• [Your goal]
Check each line of the entries below for the word "subsubsection", and copy out the ones that have it.

• [Source data]
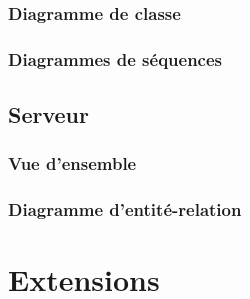 \documentclass[french, a4paper, 12pt]{article}
\begin{document}
		\subsubsection{Diagramme de classe}
		\subsubsection{Diagrammes de séquences}
			
	\subsection{Serveur}
		\subsubsection{Vue d'ensemble}
		
		\subsubsection{Diagramme d'entité-relation}

\section{Extensions}		
\end{document}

• [Exercise output]
		\subsubsection{Diagramme de classe}
		\subsubsection{Diagrammes de séquences}
		\subsubsection{Vue d'ensemble}
		\subsubsection{Diagramme d'entité-relation}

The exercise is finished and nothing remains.